Dataset entries:
------------------------

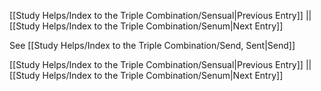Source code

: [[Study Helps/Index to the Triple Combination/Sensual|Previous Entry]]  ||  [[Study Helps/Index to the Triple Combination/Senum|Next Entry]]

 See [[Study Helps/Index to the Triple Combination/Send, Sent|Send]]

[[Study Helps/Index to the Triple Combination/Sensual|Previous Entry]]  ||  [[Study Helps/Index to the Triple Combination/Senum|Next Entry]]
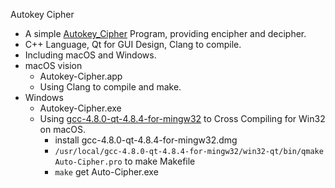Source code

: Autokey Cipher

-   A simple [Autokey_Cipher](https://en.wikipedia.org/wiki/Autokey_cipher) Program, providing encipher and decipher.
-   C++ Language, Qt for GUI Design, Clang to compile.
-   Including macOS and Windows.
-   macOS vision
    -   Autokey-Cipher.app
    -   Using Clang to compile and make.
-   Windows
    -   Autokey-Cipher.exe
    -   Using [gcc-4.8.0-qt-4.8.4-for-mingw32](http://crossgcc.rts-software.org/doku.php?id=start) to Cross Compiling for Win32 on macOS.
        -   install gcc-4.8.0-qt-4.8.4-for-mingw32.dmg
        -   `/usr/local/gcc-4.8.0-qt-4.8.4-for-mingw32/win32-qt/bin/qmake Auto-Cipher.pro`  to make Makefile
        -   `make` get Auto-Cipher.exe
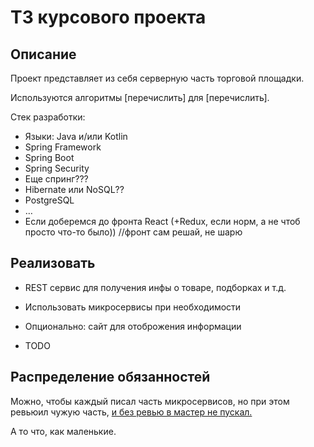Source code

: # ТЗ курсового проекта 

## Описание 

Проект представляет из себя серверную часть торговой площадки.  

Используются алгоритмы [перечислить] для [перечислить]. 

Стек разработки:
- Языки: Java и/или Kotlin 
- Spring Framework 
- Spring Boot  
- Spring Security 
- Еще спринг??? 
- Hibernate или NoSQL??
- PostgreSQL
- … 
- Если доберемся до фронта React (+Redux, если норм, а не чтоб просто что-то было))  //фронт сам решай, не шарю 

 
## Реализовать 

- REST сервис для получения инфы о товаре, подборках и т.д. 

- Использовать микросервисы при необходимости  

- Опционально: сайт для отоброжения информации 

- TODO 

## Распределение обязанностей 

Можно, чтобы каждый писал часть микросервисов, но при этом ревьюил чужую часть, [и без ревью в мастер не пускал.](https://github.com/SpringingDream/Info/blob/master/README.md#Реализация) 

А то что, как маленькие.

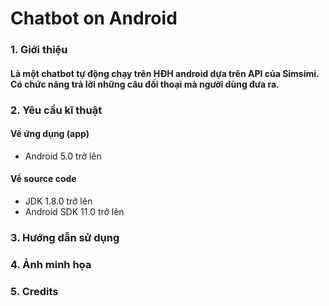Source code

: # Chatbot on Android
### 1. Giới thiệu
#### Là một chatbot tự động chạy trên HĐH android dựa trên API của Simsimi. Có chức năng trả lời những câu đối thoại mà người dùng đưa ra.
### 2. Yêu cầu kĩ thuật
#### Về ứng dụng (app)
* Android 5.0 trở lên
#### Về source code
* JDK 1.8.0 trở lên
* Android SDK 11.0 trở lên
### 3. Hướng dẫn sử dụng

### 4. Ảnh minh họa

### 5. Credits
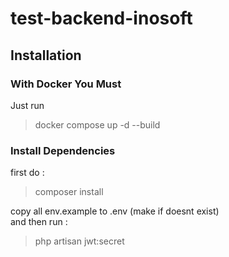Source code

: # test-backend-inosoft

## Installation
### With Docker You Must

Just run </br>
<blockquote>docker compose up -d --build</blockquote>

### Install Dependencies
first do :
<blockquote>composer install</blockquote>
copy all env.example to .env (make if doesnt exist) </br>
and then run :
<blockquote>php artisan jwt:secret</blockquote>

------------------------

● **EXERCISE**: Return word for word the lines from the beginning of the entries through the line that contains "- Языки: Java и/или Kotlin", both ends included, but no pictures.

● **ANSWER SECTION**:
Source code

: [[Study Helps/Index to the Triple Combination/Sensual|Previous Entry]]  ||  [[Study Helps/Index to the Triple Combination/Senum|Next Entry]]

 See [[Study Helps/Index to the Triple Combination/Send, Sent|Send]]

[[Study Helps/Index to the Triple Combination/Sensual|Previous Entry]]  ||  [[Study Helps/Index to the Triple Combination/Senum|Next Entry]]
Source code

: Autokey Cipher

-   A simple [Autokey_Cipher](https://en.wikipedia.org/wiki/Autokey_cipher) Program, providing encipher and decipher.
-   C++ Language, Qt for GUI Design, Clang to compile.
-   Including macOS and Windows.
-   macOS vision
    -   Autokey-Cipher.app
    -   Using Clang to compile and make.
-   Windows
    -   Autokey-Cipher.exe
    -   Using [gcc-4.8.0-qt-4.8.4-for-mingw32](http://crossgcc.rts-software.org/doku.php?id=start) to Cross Compiling for Win32 on macOS.
        -   install gcc-4.8.0-qt-4.8.4-for-mingw32.dmg
        -   `/usr/local/gcc-4.8.0-qt-4.8.4-for-mingw32/win32-qt/bin/qmake Auto-Cipher.pro`  to make Makefile
        -   `make` get Auto-Cipher.exe
Source code

: # ТЗ курсового проекта 

## Описание 

Проект представляет из себя серверную часть торговой площадки.  

Используются алгоритмы [перечислить] для [перечислить]. 

Стек разработки:
- Языки: Java и/или Kotlin 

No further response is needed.